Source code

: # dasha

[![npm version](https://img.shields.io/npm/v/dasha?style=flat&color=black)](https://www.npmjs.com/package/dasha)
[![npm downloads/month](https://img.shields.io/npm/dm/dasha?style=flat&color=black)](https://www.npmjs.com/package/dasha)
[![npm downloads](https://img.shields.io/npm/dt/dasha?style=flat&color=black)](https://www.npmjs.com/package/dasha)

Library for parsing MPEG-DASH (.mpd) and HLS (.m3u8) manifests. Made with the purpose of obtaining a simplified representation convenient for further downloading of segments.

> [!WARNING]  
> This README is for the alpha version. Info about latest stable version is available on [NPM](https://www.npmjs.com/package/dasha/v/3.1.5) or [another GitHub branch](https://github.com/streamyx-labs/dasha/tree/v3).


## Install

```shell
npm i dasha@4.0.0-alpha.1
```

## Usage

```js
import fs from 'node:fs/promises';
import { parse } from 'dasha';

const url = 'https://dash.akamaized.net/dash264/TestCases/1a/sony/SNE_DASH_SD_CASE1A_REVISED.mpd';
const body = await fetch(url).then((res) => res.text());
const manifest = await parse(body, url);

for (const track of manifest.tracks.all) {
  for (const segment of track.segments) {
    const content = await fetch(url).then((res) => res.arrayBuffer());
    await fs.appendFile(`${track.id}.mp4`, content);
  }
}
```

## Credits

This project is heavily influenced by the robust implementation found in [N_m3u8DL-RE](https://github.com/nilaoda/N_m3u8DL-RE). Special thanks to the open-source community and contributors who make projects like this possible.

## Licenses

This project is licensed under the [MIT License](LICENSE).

◇ ◇ ◇ ◇

AIM OF THE TASK: Without altering a single word, copy the listing above.

TASK RESULT:
Source code

: # dasha

[![npm version](https://img.shields.io/npm/v/dasha?style=flat&color=black)](https://www.npmjs.com/package/dasha)
[![npm downloads/month](https://img.shields.io/npm/dm/dasha?style=flat&color=black)](https://www.npmjs.com/package/dasha)
[![npm downloads](https://img.shields.io/npm/dt/dasha?style=flat&color=black)](https://www.npmjs.com/package/dasha)

Library for parsing MPEG-DASH (.mpd) and HLS (.m3u8) manifests. Made with the purpose of obtaining a simplified representation convenient for further downloading of segments.

> [!WARNING]  
> This README is for the alpha version. Info about latest stable version is available on [NPM](https://www.npmjs.com/package/dasha/v/3.1.5) or [another GitHub branch](https://github.com/streamyx-labs/dasha/tree/v3).


## Install

```shell
npm i dasha@4.0.0-alpha.1
```

## Usage

```js
import fs from 'node:fs/promises';
import { parse } from 'dasha';

const url = 'https://dash.akamaized.net/dash264/TestCases/1a/sony/SNE_DASH_SD_CASE1A_REVISED.mpd';
const body = await fetch(url).then((res) => res.text());
const manifest = await parse(body, url);

for (const track of manifest.tracks.all) {
  for (const segment of track.segments) {
    const content = await fetch(url).then((res) => res.arrayBuffer());
    await fs.appendFile(`${track.id}.mp4`, content);
  }
}
```

## Credits

This project is heavily influenced by the robust implementation found in [N_m3u8DL-RE](https://github.com/nilaoda/N_m3u8DL-RE). Special thanks to the open-source community and contributors who make projects like this possible.

## Licenses

This project is licensed under the [MIT License](LICENSE).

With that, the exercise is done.